I could care less at this point how the Pharisees and their students (the bulk of the people in Jesus' earthly days) missed the mark of understanding. They were living in the final apostasy of the OC era. I specifically said "_what Jeremiah and other OC saints anticipated_," by which I mean the true and best Messianic expectations, some of which are told explicitly in Heb.11, and elsewhere. How _should_ the *remnant* have been reading it, that is the question, and it is answered by Jesus, Jn.5:39; 3:10; Lk.24:25-27.

I agree that the passages (Jer.31 and Heb.8) are meant to shed light on each other; neither can be interpreted in a vacuum, and then brought to the other. But I think there are deeper presuppositions that you need to acknowledge. I have a presupposition that says: _Heaven is the first place where I don't need to tell my brothers, "Know the Lord."_ Another one says: _I'm not in heaven yet._ A third is: _I live at present in an evil age._

Conclusion: Jeremiah is referring ideally to a reality entirely beyond this present evil age.

I live with one foot in this age, and one foot in the next. I am a member, and a _minister,_ of the New Covenant. And I teach my NC neighbors and brethren every Sunday, in obedience to the commandment,"Know the Lord."

Perhaps you are nodding in agreement this whole way through. Then we must have a different definition or meaning or relevance of that imperative, "Know the Lord." I know we disagree on the temporal significance of (when/where) they "shall know me, from the least to the greatest." As to "who," the "all" is eschatological, it is electional. But in the period between times, we cannot (infallibly) tell the difference between those in, and those out. The threshing (Ps.1:4) is still going on.


----------



## PuritanCovenanter

I agree with you and I tried to show my thoughts on what Know the Lord had implication wise in a previous post in relation to the passage and how that varies in different situations as I noted here. 



PuritanCovenanter said:


> And I agree with Bruce that we should weekly encourage everyone to know the Lord. But I imagine it will be of a different degree for those who are in Christ as opposed to those who are not. For those who are in Christ this knowing will be encouragement to grow closer to him and to grow in the grace and knowledge of the Lord. But they will already know him on one level if they are in Christ. Jesus said in John 17:3, "And this is life eternal, that they might know thee the only true God, and Jesus Christ, whom thou hast sent." Jesus also said that we have everlasting life and have passed from Death unto life already in John 5:24. (Joh 5:24) Verily, verily, I say unto you, He that heareth my word, and believeth on him that sent me, hath everlasting life, and shall not come into condemnation; but is passed from death unto life. So then I would think that this level of Knowing God must be a given for those who are in the New Covenant as defined in Jeremiah 31 and that is how this is to be understood.

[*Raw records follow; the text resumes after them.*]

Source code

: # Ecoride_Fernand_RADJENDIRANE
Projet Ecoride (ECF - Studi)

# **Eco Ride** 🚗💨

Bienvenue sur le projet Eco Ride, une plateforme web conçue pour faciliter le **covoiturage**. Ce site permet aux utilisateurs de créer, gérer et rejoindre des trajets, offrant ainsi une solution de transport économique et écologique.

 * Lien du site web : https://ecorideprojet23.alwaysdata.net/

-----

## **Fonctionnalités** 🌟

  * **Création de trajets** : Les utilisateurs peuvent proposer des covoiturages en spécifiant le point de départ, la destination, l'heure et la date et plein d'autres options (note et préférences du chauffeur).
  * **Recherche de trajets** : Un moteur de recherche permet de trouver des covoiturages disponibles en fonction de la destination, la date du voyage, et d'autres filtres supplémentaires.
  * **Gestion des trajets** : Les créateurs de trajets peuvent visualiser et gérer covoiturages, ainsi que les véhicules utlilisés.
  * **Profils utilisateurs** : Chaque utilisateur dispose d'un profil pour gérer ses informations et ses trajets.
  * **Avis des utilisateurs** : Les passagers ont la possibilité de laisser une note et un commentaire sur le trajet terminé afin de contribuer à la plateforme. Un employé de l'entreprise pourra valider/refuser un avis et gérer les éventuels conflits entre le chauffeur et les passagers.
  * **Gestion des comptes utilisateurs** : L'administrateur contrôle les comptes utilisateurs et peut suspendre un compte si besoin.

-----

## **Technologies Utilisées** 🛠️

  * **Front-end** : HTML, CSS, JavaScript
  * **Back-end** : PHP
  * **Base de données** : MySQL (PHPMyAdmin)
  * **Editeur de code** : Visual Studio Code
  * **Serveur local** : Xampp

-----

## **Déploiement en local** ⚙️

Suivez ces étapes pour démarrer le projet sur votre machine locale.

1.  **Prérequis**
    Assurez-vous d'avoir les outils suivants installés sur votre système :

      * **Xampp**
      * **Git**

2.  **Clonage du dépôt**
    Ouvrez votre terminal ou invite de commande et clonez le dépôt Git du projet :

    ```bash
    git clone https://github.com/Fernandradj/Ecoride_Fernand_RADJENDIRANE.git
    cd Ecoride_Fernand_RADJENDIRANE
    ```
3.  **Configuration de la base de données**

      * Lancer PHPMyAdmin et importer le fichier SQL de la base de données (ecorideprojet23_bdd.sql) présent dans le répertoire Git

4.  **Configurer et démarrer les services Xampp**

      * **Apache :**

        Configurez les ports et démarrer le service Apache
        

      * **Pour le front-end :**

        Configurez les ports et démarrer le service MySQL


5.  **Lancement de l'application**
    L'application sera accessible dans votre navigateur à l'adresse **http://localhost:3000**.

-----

We agree a whole more than we disagree that is for sure. 

Love ya Pastor.


----------



## steadfast7

not sure if Randy already made this argument, but re: "know the Lord" isn't it the case that even in heaven, there will be no end to the call to know him? We will never cease to know him in the Php 3:10 sense. Even the glorious angels are calling out to each other night and day naming the excellencies of his holiness, and the heavens are declaring the glory of God, their voice and speech never ceasing, as if they, and we, do not already know it? In another sense can't it also be said that those of us who are regenerate and walking in the Spirit do not need to be told to "know the Lord" for we already know him. In these last days God has spoken to us in his Son, and the Spirit is already bearing witness of our adoption? All this to say that there are many ways in which "know the Lord" can be understood, but this has not hindered the author of Hebrews; this portion of Jeremiah is not an issue for him, for he is wrapped up in the perfected realities of the rest of the promise.


----------



## Semper Fidelis

steadfast7 said:


> All this to say that there are many ways in which "know the Lord" can be understood, but this has not hindered the author of Hebrews; this portion of Jeremiah is not an issue for him, for he is wrapped up in the perfected realities of the rest of the promise.



Really? The author of Hebrews is wrapped up in the perfected realities of the New Covenant?

Does that fit with the flow and purpose of the Book of Hebrews?

Not at all.

The point throughout the Book of Hebrews is the exhortation of believers to not shrink back and to continue in visible fellowship and to hold fast to their Confession. The Book is replete, prior to and after this section, with the warnings of apostasy. Yet, in a fit of ADHD, the author gets wrapped up in the perfected realities of the New Covenant. This would represent a significant departure from the theme of Hebrews where the apex of Revelation, Priesthood, and Kingship of Christ are used to exhort those in the Church to persevere in the things they have been taught and that they have no place to go back to. 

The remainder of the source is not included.